CMS should add annual SAFER assessment by EHR developers to Promoting Interoperability program criteria, they argue – helping ensure that they’ve evaluated their product against SAFER recommendations and shown how the systems can be configured to meet them.
“In addition, EHR developers should make product default settings conform to SAFER recommendations,” they write, with the ONC authorized certification body responsible for overseeing each EHR developer also responsible for assessing compliance.
“The annual EHR developer assessment process should be transparent and carried out by teams consisting of EHR designers, developers, implementers and trainers,” write Sittig and Singh.
“For each SAFER recommendation, the developer should indicate whether it requires specific technical features and if so, note whether their product is capable of meeting requirements,” they explain. “For additional transparency, EHR developers should document a rationale for recommendations their product cannot support, post it on their website, and send copies to their customers and the ONC-ACB.
“The rationale should explain developers’ decision-making and consider safety implications from this nonconformity. These findings should also be reported to and reviewed by the ONC-ACBs as part of the EHR developers’ certification process.”
As for ONC itself, it should convene expert panels each year – clinical end-users, researchers and developers – to review the findings from developer nonconformity reports, they said, and make revisions to the SAFER Guides accordingly. Panelists should review each recommendation annually – modifying or eliminating measures as appropriate to “keep up with changes in EHR design, development, configuration or use.”

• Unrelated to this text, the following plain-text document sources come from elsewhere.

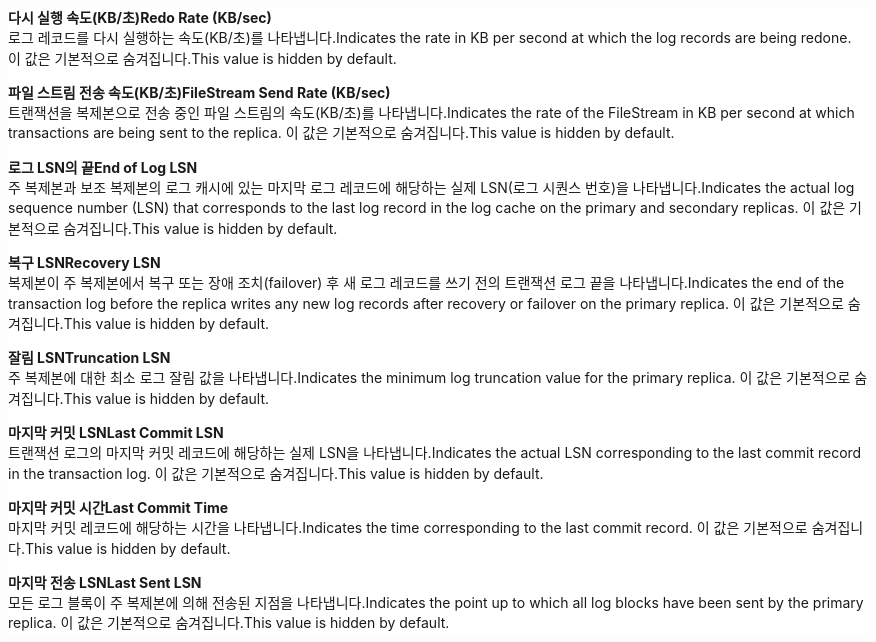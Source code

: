  <span data-ttu-id="7b3c6-320">**다시 실행 속도(KB/초)**</span><span class="sxs-lookup"><span data-stu-id="7b3c6-320">**Redo Rate (KB/sec)**</span></span>  
 <span data-ttu-id="7b3c6-321">로그 레코드를 다시 실행하는 속도(KB/초)를 나타냅니다.</span><span class="sxs-lookup"><span data-stu-id="7b3c6-321">Indicates the rate in KB per second at which the log records are being redone.</span></span> <span data-ttu-id="7b3c6-322">이 값은 기본적으로 숨겨집니다.</span><span class="sxs-lookup"><span data-stu-id="7b3c6-322">This value is hidden by default.</span></span>  
  
 <span data-ttu-id="7b3c6-323">**파일 스트림 전송 속도(KB/초)**</span><span class="sxs-lookup"><span data-stu-id="7b3c6-323">**FileStream Send Rate (KB/sec)**</span></span>  
 <span data-ttu-id="7b3c6-324">트랜잭션을 복제본으로 전송 중인 파일 스트림의 속도(KB/초)를 나타냅니다.</span><span class="sxs-lookup"><span data-stu-id="7b3c6-324">Indicates the rate of the FileStream in KB per second at which transactions are being sent to the replica.</span></span> <span data-ttu-id="7b3c6-325">이 값은 기본적으로 숨겨집니다.</span><span class="sxs-lookup"><span data-stu-id="7b3c6-325">This value is hidden by default.</span></span>  
  
 <span data-ttu-id="7b3c6-326">**로그 LSN의 끝**</span><span class="sxs-lookup"><span data-stu-id="7b3c6-326">**End of Log LSN**</span></span>  
 <span data-ttu-id="7b3c6-327">주 복제본과 보조 복제본의 로그 캐시에 있는 마지막 로그 레코드에 해당하는 실제 LSN(로그 시퀀스 번호)을 나타냅니다.</span><span class="sxs-lookup"><span data-stu-id="7b3c6-327">Indicates the actual log sequence number (LSN) that corresponds to the last log record in the log cache on the primary and secondary replicas.</span></span> <span data-ttu-id="7b3c6-328">이 값은 기본적으로 숨겨집니다.</span><span class="sxs-lookup"><span data-stu-id="7b3c6-328">This value is hidden by default.</span></span>  
  
 <span data-ttu-id="7b3c6-329">**복구 LSN**</span><span class="sxs-lookup"><span data-stu-id="7b3c6-329">**Recovery LSN**</span></span>  
 <span data-ttu-id="7b3c6-330">복제본이 주 복제본에서 복구 또는 장애 조치(failover) 후 새 로그 레코드를 쓰기 전의 트랜잭션 로그 끝을 나타냅니다.</span><span class="sxs-lookup"><span data-stu-id="7b3c6-330">Indicates the end of the transaction log before the replica writes any new log records after recovery or failover on the primary replica.</span></span> <span data-ttu-id="7b3c6-331">이 값은 기본적으로 숨겨집니다.</span><span class="sxs-lookup"><span data-stu-id="7b3c6-331">This value is hidden by default.</span></span>  
  
 <span data-ttu-id="7b3c6-332">**잘림 LSN**</span><span class="sxs-lookup"><span data-stu-id="7b3c6-332">**Truncation LSN**</span></span>  
 <span data-ttu-id="7b3c6-333">주 복제본에 대한 최소 로그 잘림 값을 나타냅니다.</span><span class="sxs-lookup"><span data-stu-id="7b3c6-333">Indicates the minimum log truncation value for the primary replica.</span></span> <span data-ttu-id="7b3c6-334">이 값은 기본적으로 숨겨집니다.</span><span class="sxs-lookup"><span data-stu-id="7b3c6-334">This value is hidden by default.</span></span>  
  
 <span data-ttu-id="7b3c6-335">**마지막 커밋 LSN**</span><span class="sxs-lookup"><span data-stu-id="7b3c6-335">**Last Commit LSN**</span></span>  
 <span data-ttu-id="7b3c6-336">트랜잭션 로그의 마지막 커밋 레코드에 해당하는 실제 LSN을 나타냅니다.</span><span class="sxs-lookup"><span data-stu-id="7b3c6-336">Indicates the actual LSN corresponding to the last commit record in the transaction log.</span></span> <span data-ttu-id="7b3c6-337">이 값은 기본적으로 숨겨집니다.</span><span class="sxs-lookup"><span data-stu-id="7b3c6-337">This value is hidden by default.</span></span>  
  
 <span data-ttu-id="7b3c6-338">**마지막 커밋 시간**</span><span class="sxs-lookup"><span data-stu-id="7b3c6-338">**Last Commit Time**</span></span>  
 <span data-ttu-id="7b3c6-339">마지막 커밋 레코드에 해당하는 시간을 나타냅니다.</span><span class="sxs-lookup"><span data-stu-id="7b3c6-339">Indicates the time corresponding to the last commit record.</span></span> <span data-ttu-id="7b3c6-340">이 값은 기본적으로 숨겨집니다.</span><span class="sxs-lookup"><span data-stu-id="7b3c6-340">This value is hidden by default.</span></span>  
  
 <span data-ttu-id="7b3c6-341">**마지막 전송 LSN**</span><span class="sxs-lookup"><span data-stu-id="7b3c6-341">**Last Sent LSN**</span></span>  
 <span data-ttu-id="7b3c6-342">모든 로그 블록이 주 복제본에 의해 전송된 지점을 나타냅니다.</span><span class="sxs-lookup"><span data-stu-id="7b3c6-342">Indicates the point up to which all log blocks have been sent by the primary replica.</span></span> <span data-ttu-id="7b3c6-343">이 값은 기본적으로 숨겨집니다.</span><span class="sxs-lookup"><span data-stu-id="7b3c6-343">This value is hidden by default.</span></span>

Meanwhile, “EHR developers are in a perfect position to be a conduit for collecting, implementing, and diffusing safety practices,” given their work with healthcare organizations of different shapes and sizes, said Sittig and Singh. For that reason, they should develop configuration guides for their own EHRs, and share them with providers to help ensure the SAFER guidelines.
THE LARGER TREND
CMS new rules around the SAFER Guides – it stands for Safety Assurance Factors for EHR Resilience – come amid an array of updates to the Promoting Interoperability Program, formerly known as meaningful use.
As Sittig and Singh explain, the new rule will help hospitals more “proactively assess” their EHRs for patient safety and help “minimize EHR-related safety risks and hazards and to increase EHR resilience.”
The SAFER Guides were first published in 2014 and have been updated in the years since. Their recommended sets of best practices are valuable tools to help hospitals optimize EHRs and clinical workflows for patient safety.
But so far, “adoption of the SAFER Guides so far has been sporadic and minimal,” the authors write.
This is despite the fact that “over the past decade, emerging evidence has suggested that unsafe EHRs and unsafe use of EHRs has continued and could lead to harm or potential harm that potentially affects large numbers of patients.”
They note one study, for instance, that showed “275 of 697 (39.5%) EHR-related products surveilled had ‘nonconformities’ with existing EHR certification regulations that were associated with possible patient harm. Many nonconformities could have been identified by the developer prior to product release.”
ON THE RECORD
“EHR developers must create or modify their products to ensure that hospitals can configure their EHR to meet SAFER Guide recommendations,” write Sittig and Singh in JAMA.
“The new CMS policy requiring hospitals to perform annual self-assessment using the SAFER Guides creates a solid foundation for a much-needed focus on EHR-related patient safety. However, the responsibility for safety must be shared with EHR developers, who should also self-assess their products on an annual basis.”